Travel south of Ault’s main drag to investigate the PDC California well pad, which is in the active drilling phase. Hawkins pointed anxiously to the nearby houses. “My grandson just bought his first home there,” she says. Two months ago, his partner gave birth to a girl, Clover. “I’m scared to death for her,” says Hawkins, whose new Eton High School is less than half a mile (0.5 miles) from her, but there are countless suburban developments in the distance.
Our final stop was at the newly built Bayswater facility, home to 12 new homes and a few runchettes. Krooster beckoned Hawkins to his perch by the barbed wire fence, and the camera turned to a line of seemingly harmless tawny tanks. The viewfinder reveals something else instead: a huge plume fluorescing across the LCD screen. It sits like a blanket over some houses.
Klooster says: This is bad. This is really bad. The hydrocarbons are just flowing out of it. As he said this, an older man exited a small weathered cottage by a parked jeep and approached our group anxiously. He introduces himself as Mike and says he has lived and lived there for 50 years. Klooster calmly explains why we are roaming this remote and dusty road and informs Mike about a major leak across the field.
Mike stands by the camera, capturing the news. “I don’t know if that’s all good or bad, but it is,” Mike finally says. Shock and fear are common reactions of residents who see water leaks first hand. “So is fatalism,” he says. “They don’t feel like they have a lot of power over the situation. These are big companies.”
Kloster filed a formal complaint with the Colorado Department of Air Pollution Control. As of December 16, Bayswater has denied any rule violations.
New risks, phantom pain
A 2019 Colorado Department of Public Health and Environmental Studies modeled the effects of acute VOC exposure within 2,000 feet of a well, and found short-term health effects such as nosebleeds and nausea to be real. It is concluded that there are Ignoring the short-term impact that is the focus of research, industry representatives have found another way to interpret the findings. John Haley, president of the Colorado Oil and Gas Association, said at a press conference, “There are no long-term health effects associated with oil and gas development. Mounting evidence may suggest otherwise. there is.

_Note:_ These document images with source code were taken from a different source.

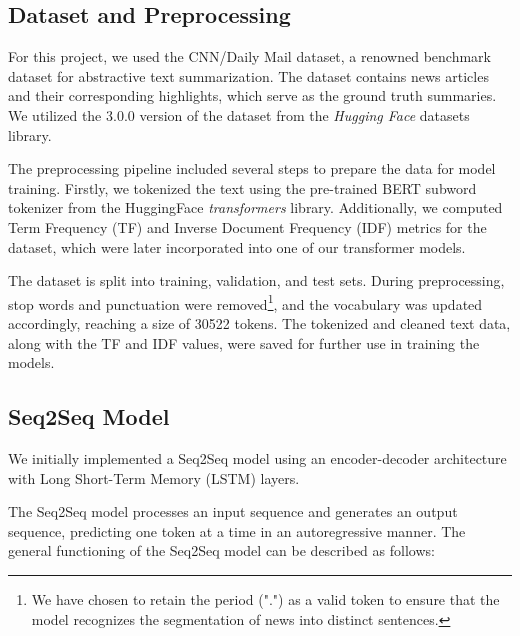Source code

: \documentclass[a4paper, 11pt]{article}
\begin{document}
\subsection{Dataset and Preprocessing}

For this project, we used the CNN/Daily Mail dataset, a renowned benchmark dataset for abstractive text summarization. The dataset contains news articles and their corresponding highlights, which serve as the ground truth summaries. We utilized the 3.0.0 version of the dataset from the \textit{Hugging Face} datasets library\cite{huggingface_cnn_dailymail}.

The preprocessing pipeline included several steps to prepare the data for model training. Firstly, we tokenized the text using the pre-trained BERT subword tokenizer from the HuggingFace \textit{transformers} library\cite{BERTtokenizer}. Additionally, we computed Term Frequency (TF) and Inverse Document Frequency (IDF) metrics for the dataset\cite{nallapati2016abstractive}, which were later incorporated into one of our transformer models.

The dataset is split into training, validation, and test sets. During preprocessing, stop words and punctuation were removed\footnote{We have chosen to retain the period (".") as a valid token to ensure that the model recognizes the segmentation of news into distinct sentences.}, and the vocabulary was updated accordingly, reaching a size of 30522 tokens. The tokenized and cleaned text data, along with the TF and IDF values, were saved for further use in training the models.

\subsection{Seq2Seq Model}

We initially implemented a Seq2Seq model\cite{sutskever2014sequence} using an encoder-decoder architecture with Long Short-Term Memory (LSTM) layers\cite{lstm}.

The Seq2Seq model processes an input sequence and generates an output sequence, predicting one token at a time in an autoregressive manner. The general functioning of the Seq2Seq model can be described as follows:
\end{document}
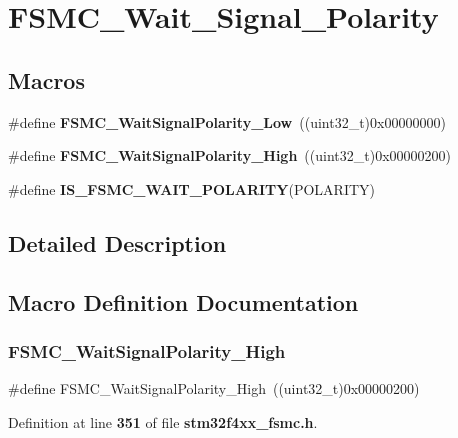 \section{F\+S\+M\+C\+\_\+\+Wait\+\_\+\+Signal\+\_\+\+Polarity}
\label{group__FSMC__Wait__Signal__Polarity}
\subsection*{Macros}
\begin{DoxyCompactItemize}
\item 
\#define \textbf{ F\+S\+M\+C\+\_\+\+Wait\+Signal\+Polarity\+\_\+\+Low}~((uint32\+\_\+t)0x00000000)
\item 
\#define \textbf{ F\+S\+M\+C\+\_\+\+Wait\+Signal\+Polarity\+\_\+\+High}~((uint32\+\_\+t)0x00000200)
\item 
\#define \textbf{ I\+S\+\_\+\+F\+S\+M\+C\+\_\+\+W\+A\+I\+T\+\_\+\+P\+O\+L\+A\+R\+I\+TY}(P\+O\+L\+A\+R\+I\+TY)
\end{DoxyCompactItemize}


\subsection{Detailed Description}


\subsection{Macro Definition Documentation}
\mbox{\label{group__FSMC__Wait__Signal__Polarity_ga3418f29249a261edb1359d1bcdc43661}} 
\subsubsection{F\+S\+M\+C\+\_\+\+Wait\+Signal\+Polarity\+\_\+\+High}
{\footnotesize\ttfamily \#define F\+S\+M\+C\+\_\+\+Wait\+Signal\+Polarity\+\_\+\+High~((uint32\+\_\+t)0x00000200)}



Definition at line \textbf{ 351} of file \textbf{ stm32f4xx\+\_\+fsmc.\+h}.

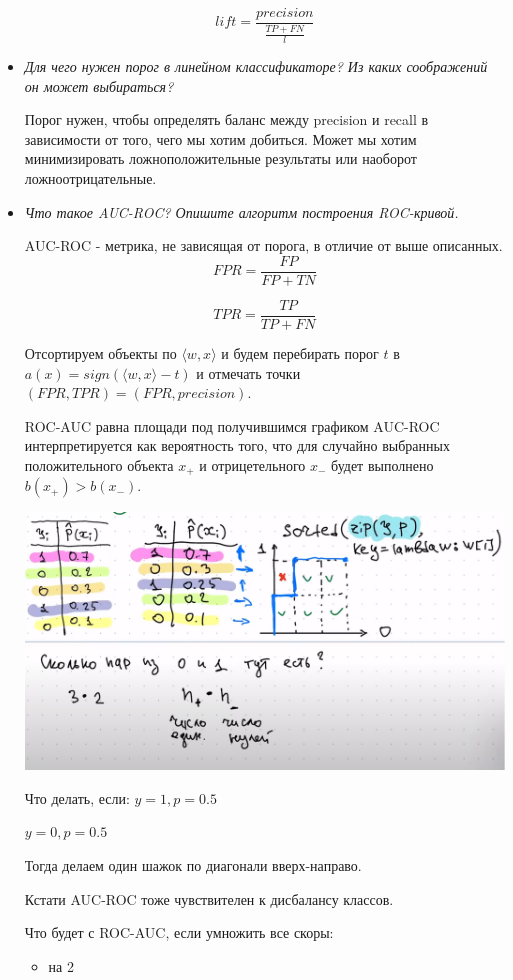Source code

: \documentclass[a4paper]{article}
\begin{document}
\begin{itemize}
\[ lift = \frac{precision}{\frac{TP+FN}{l}} \]

\item \textit{Для чего нужен порог в линейном классификаторе? Из каких соображений он может
выбираться?}

Порог нужен, чтобы определять баланс между precision и recall в зависимости от того, чего мы хотим добиться.
Может мы хотим минимизировать ложноположительные результаты или наоборот ложноотрицательные.

\item \textit{Что такое AUC-ROC? Опишите алгоритм построения ROC-кривой.}

AUC-ROC - метрика, не зависящая от порога, в отличие от выше описанных.
\[ FPR = \frac{FP}{FP+TN} \]

\[ TPR = \frac{TP}{TP+FN} \]

Отсортируем объекты по $\langle w, x \rangle$ и будем перебирать порог $t$ в $a(x) = sign(\langle w, x \rangle - t)$ и отмечать точки $(FPR, TPR) = (FPR, precision)$.

ROC-AUC равна площади под получившимся графиком
AUC-ROC интерпретируется как вероятность того, что для случайно выбранных положительного объекта $x_+$ и отрицетельного $x_-$ будет выполнено $b(x_+) > b(x_-)$.


\includegraphics[width=18cm]{auc-roc.png}

Что делать, если:
$y = 1, p  = 0.5$

$y = 0, p = 0.5$

Тогда делаем один шажок по диагонали вверх-направо. 

Кстати AUC-ROC тоже чувствителен к дисбалансу классов.

Что будет с ROC-AUC, если умножить все скоры:

\begin{itemize}
\item на 2


\end{itemize}
\end{itemize}
\end{document}
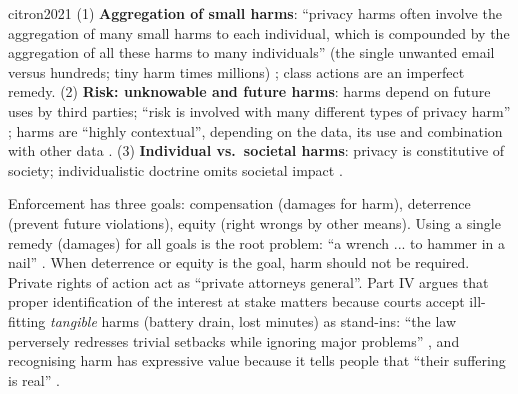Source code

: \begin{papercard}{citron2021}
 (1) \textbf{Aggregation of small harms}: ``privacy harms often involve the aggregation of many small harms to each individual, which is compounded by the aggregation of all these harms to many individuals'' (the single unwanted email versus hundreds; tiny harm times millions) ; class actions are an imperfect remedy. (2) \textbf{Risk: unknowable and future harms}: harms depend on future uses by third parties; ``risk is involved with many different types of privacy harm'' ; harms are ``highly contextual'', depending on the data, its use and combination with other data . (3) \textbf{Individual vs.\ societal harms}: privacy is constitutive of society; individualistic doctrine omits societal impact .

 Enforcement has three goals: compensation (damages for harm), deterrence (prevent future violations), equity (right wrongs by other means). Using a single remedy (damages) for all goals is the root problem: ``a wrench ... to hammer in a nail'' . When deterrence or equity is the goal, harm should not be required. Private rights of action act as ``private attorneys general''. Part IV argues that proper identification of the interest at stake matters because courts accept ill-fitting \emph{tangible} harms (battery drain, lost minutes) as stand-ins: ``the law perversely redresses trivial setbacks while ignoring major problems'' , and recognising harm has expressive value because it tells people that ``their suffering is real'' .


\end{papercard}

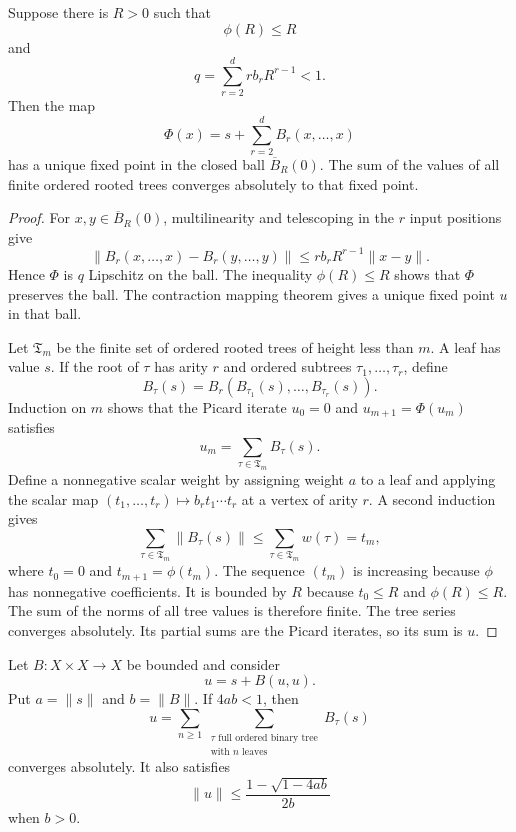 \begin{theorem}\label{thm:polynomial_tree_expansion}
Suppose there is $R>0$ such that
\[
\phi(R)\le R
\]
and
\[
q=
\sum_{r=2}^{d}r b_rR^{r-1}<1.
\]
Then the map
\[
\Phi(x)=s+\sum_{r=2}^{d}B_r(x,\ldots,x)
\]
has a unique fixed point in the closed ball $\overline B_R(0)$.  The sum of the values of all finite ordered rooted trees converges absolutely to that fixed point.
\end{theorem}

\begin{proof}
For $x,y\in\overline B_R(0)$, multilinearity and telescoping in the $r$ input positions give
\[
\|B_r(x,\ldots,x)-B_r(y,\ldots,y)\|
\le
r b_rR^{r-1}\|x-y\|.
\]
Hence $\Phi$ is $q$ Lipschitz on the ball.  The inequality $\phi(R)\le R$ shows that $\Phi$ preserves the ball.  The contraction mapping theorem gives a unique fixed point $u$ in that ball.

Let $\mathfrak T_m$ be the finite set of ordered rooted trees of height less than $m$.  A leaf has value $s$.  If the root of $\tau$ has arity $r$ and ordered subtrees $\tau_1,\ldots,\tau_r$, define
\[
B_\tau(s)=B_r(B_{\tau_1}(s),\ldots,B_{\tau_r}(s)).
\]
Induction on $m$ shows that the Picard iterate $u_0=0$ and $u_{m+1}=\Phi(u_m)$ satisfies
\[
u_m=\sum_{\tau\in\mathfrak T_m}B_\tau(s).
\]
Define a nonnegative scalar weight by assigning weight $a$ to a leaf and applying the scalar map $(t_1,\ldots,t_r)\mapsto b_rt_1\cdots t_r$ at a vertex of arity $r$.  A second induction gives
\[
\sum_{\tau\in\mathfrak T_m}\|B_\tau(s)\|
\le
\sum_{\tau\in\mathfrak T_m}w(\tau)
=t_m,
\]
where $t_0=0$ and $t_{m+1}=\phi(t_m)$.  The sequence $(t_m)$ is increasing because $\phi$ has nonnegative coefficients.  It is bounded by $R$ because $t_0\le R$ and $\phi(R)\le R$.  The sum of the norms of all tree values is therefore finite.  The tree series converges absolutely.  Its partial sums are the Picard iterates, so its sum is $u$.
\end{proof}

\begin{corollary}\label{cor:quadratic_tree_expansion}
Let $B:X\times X\to X$ be bounded and consider
\[
u=s+B(u,u).
\]
Put $a=\|s\|$ and $b=\|B\|$.  If $4ab<1$, then
\[
u=
\sum_{n\ge1}
\sum_{\substack{\tau\text{ full ordered binary tree}\\\text{with }n\text{ leaves}}}
B_\tau(s)
\]
converges absolutely.  It also satisfies
\[
\|u\|
\le
\frac{1-\sqrt{1-4ab}}{2b}
\]
when $b>0$.
\end{corollary}

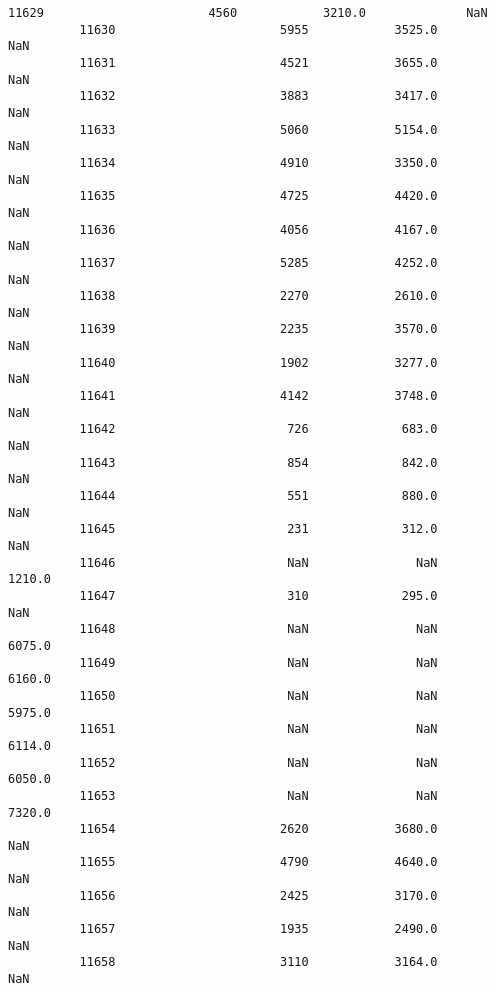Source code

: \documentclass[11pt]{article}
\begin{document}
\begin{Verbatim}[commandchars=\\\{\}]
          11629                       4560            3210.0              NaN   
          11630                       5955            3525.0              NaN   
          11631                       4521            3655.0              NaN   
          11632                       3883            3417.0              NaN   
          11633                       5060            5154.0              NaN   
          11634                       4910            3350.0              NaN   
          11635                       4725            4420.0              NaN   
          11636                       4056            4167.0              NaN   
          11637                       5285            4252.0              NaN   
          11638                       2270            2610.0              NaN   
          11639                       2235            3570.0              NaN   
          11640                       1902            3277.0              NaN   
          11641                       4142            3748.0              NaN   
          11642                        726             683.0              NaN   
          11643                        854             842.0              NaN   
          11644                        551             880.0              NaN   
          11645                        231             312.0              NaN   
          11646                        NaN               NaN           1210.0   
          11647                        310             295.0              NaN   
          11648                        NaN               NaN           6075.0   
          11649                        NaN               NaN           6160.0   
          11650                        NaN               NaN           5975.0   
          11651                        NaN               NaN           6114.0   
          11652                        NaN               NaN           6050.0   
          11653                        NaN               NaN           7320.0   
          11654                       2620            3680.0              NaN   
          11655                       4790            4640.0              NaN   
          11656                       2425            3170.0              NaN   
          11657                       1935            2490.0              NaN   
          11658                       3110            3164.0              NaN   
          

\end{Verbatim}
\end{document}
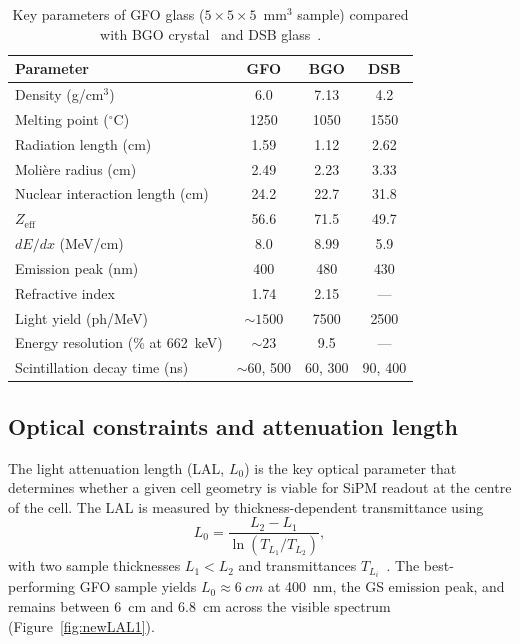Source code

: \begin{table}[htbp]
\centering
\caption{Key parameters of GFO glass ($5\times5\times5$~mm$^{3}$
sample) compared with BGO crystal~\cite{BGO} and DSB
glass~\cite{Dormenev:2021vtn}.}
\label{tab:GS1}
\begin{tabular}{lccc}
\toprule
\textbf{Parameter} & \textbf{GFO} & \textbf{BGO} & \textbf{DSB} \\
\midrule
Density (g/cm$^{3}$)                       & 6.0      & 7.13  & 4.2   \\
Melting point ($^{\circ}$C)                 & 1250     & 1050  & 1550  \\
Radiation length (cm)                       & 1.59     & 1.12  & 2.62  \\
Moli\`{e}re radius (cm)                    & 2.49     & 2.23  & 3.33  \\
Nuclear interaction length (cm)             & 24.2     & 22.7  & 31.8  \\
$Z_{\mathrm{eff}}$                          & 56.6     & 71.5  & 49.7  \\
$dE/dx$ (MeV/cm)                            & 8.0      & 8.99  & 5.9   \\
Emission peak (nm)                          & 400      & 480   & 430   \\
Refractive index                            & 1.74     & 2.15  & ---   \\
Light yield (ph/MeV)                        & ${\sim}1500$ & 7500  & 2500  \\
Energy resolution (\% at \SI{662}{keV})     & ${\sim}23$   & 9.5   & ---   \\
Scintillation decay time (ns)               & ${\sim}60$, 500 & 60, 300 & 90, 400 \\
\bottomrule
\end{tabular}
\end{table}

\subsection{Optical constraints and attenuation length}
\label{subsec:attenuation}

The light attenuation length (LAL, $L_{0}$) is the key optical
parameter that determines whether a given cell geometry is viable for
SiPM readout at the centre of the cell.
The LAL is measured by thickness-dependent transmittance using
\begin{equation}
\label{eq:LAL}
L_{0} = \frac{L_{2}-L_{1}}{\ln(T_{L_{1}}/T_{L_{2}})},
\end{equation}
with two sample thicknesses $L_{1}<L_{2}$ and transmittances
$T_{L_{i}}$~\cite{Zhu:1996tt}.
The best-performing GFO sample yields
$L_{0}\approx\SI{6}{cm}$ at \SI{400}{nm}, the GS emission peak, and
remains between \SI{6}{cm} and \SI{6.8}{cm} across the visible
spectrum (Figure~\ref{fig:newLAL1}).

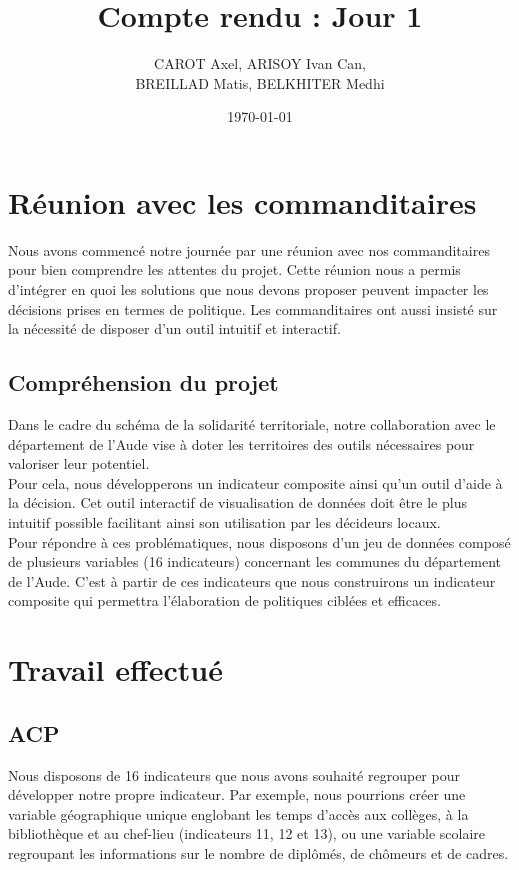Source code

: \documentclass{article}
\title{Compte rendu : Jour 1}
\author{CAROT Axel, ARISOY Ivan Can, \\ BREILLAD Matis, BELKHITER Medhi}
\date{\today}
\begin{document}
\maketitle

\section{Réunion avec les commanditaires}
Nous avons commencé notre journée par une réunion avec nos commanditaires pour bien comprendre les attentes du projet. Cette réunion nous a permis d'intégrer en quoi les solutions que nous devons proposer peuvent impacter les décisions prises en termes de politique. Les commanditaires ont aussi insisté sur la nécessité de disposer d'un outil intuitif et interactif.

\subsection{Compréhension du projet}
Dans le cadre du schéma de la solidarité territoriale, notre collaboration avec le département de l’Aude vise à doter les territoires des outils nécessaires pour valoriser leur potentiel. \\

Pour cela, nous développerons un indicateur composite ainsi qu’un outil d’aide à la décision. Cet outil interactif de visualisation de données doit être le plus intuitif possible facilitant ainsi son utilisation par les décideurs locaux. \\

Pour répondre à ces problématiques, nous disposons d’un jeu de données composé de plusieurs variables (16 indicateurs) concernant les communes du département de l’Aude. C’est à partir de ces indicateurs que nous construirons un indicateur composite qui permettra l'élaboration de politiques ciblées et efficaces.

\section{Travail effectué}

\subsection{ACP}
Nous disposons de 16 indicateurs que nous avons souhaité regrouper pour développer notre propre indicateur. Par exemple, nous pourrions créer une variable géographique unique englobant les temps d'accès aux collèges, à la bibliothèque et au chef-lieu (indicateurs 11, 12 et 13), ou une variable scolaire regroupant les informations sur le nombre de diplômés, de chômeurs et de cadres.\\
\end{document}
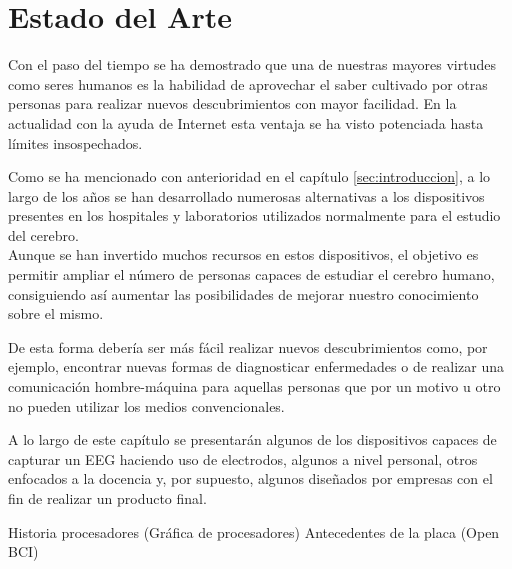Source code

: \chapter{Estado del Arte\label{sec:EstadoDelArte}}

Con el paso del tiempo se ha demostrado que una de nuestras mayores virtudes como seres humanos es la habilidad de aprovechar el saber cultivado por otras personas para realizar nuevos descubrimientos con mayor facilidad. En la actualidad con la ayuda de Internet esta ventaja se ha visto potenciada hasta límites insospechados.

Como se ha mencionado con anterioridad en el capítulo \ref{sec:introduccion}, a lo largo de los años se han desarrollado numerosas alternativas a los dispositivos presentes en los hospitales y laboratorios utilizados normalmente para el estudio del cerebro. 
\\Aunque se han invertido muchos recursos en estos dispositivos, el objetivo es permitir ampliar el número de personas capaces de estudiar el cerebro humano, consiguiendo  así aumentar las posibilidades de mejorar nuestro conocimiento sobre el mismo.

De esta forma debería ser más fácil realizar nuevos descubrimientos como, por ejemplo, encontrar nuevas formas de diagnosticar enfermedades o de realizar una comunicación hombre-máquina para aquellas personas que por un motivo u otro no pueden utilizar los medios convencionales.

A lo largo de este capítulo se presentarán algunos de los dispositivos capaces de capturar un EEG haciendo uso de electrodos, algunos a nivel personal, otros enfocados a la docencia y, por supuesto, algunos diseñados por empresas con el fin de realizar un producto final.


Historia procesadores (Gráfica de procesadores)
Antecedentes de la placa (Open BCI)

CU Anschutz Professor Lisa McKenzie is a public health epidemiologist who specializes in air pollution from fracking. She was frustrated by many of the conclusions drawn from the 2019 study. “Studies had shown that there may be an increased risk of short-term health effects,” Mackenzie says. But that doesn’t mean there are no health consequences, because first of all they didn’t have the data, and it wasn’t what they were looking for.”
Her recent research focuses on the health outcomes of children, such as Hawkins’ grandchildren and newborn daughter, who live at least a kilometer from the well. Mackenzie described a range of complications potentially associated with fracking exposure. Acute lymphoblastic leukemia. A child who grew up near high-density fracking was four times more likely to develop blood cancer than she was.
For Klooster, this is nothing new. “For a long time, people weren’t even aware of the possible health effects of extracting oil and gas, so the industry has gotten away with a lot.” he says. And as they do, when concerns surfaced, it was easy for industry operators to say they had nothing to see.
Then Kloster’s camera is also a mirror. That reflection can be described in scientific terms such as emissivity, electromagnetic radiation, and temperature gradients. For residents trying to understand their relationship to the abstract landscape, the story told by this infrared sensor needs little explanation. The same facility that we have seen many times, but only now with new details. clouds overhead.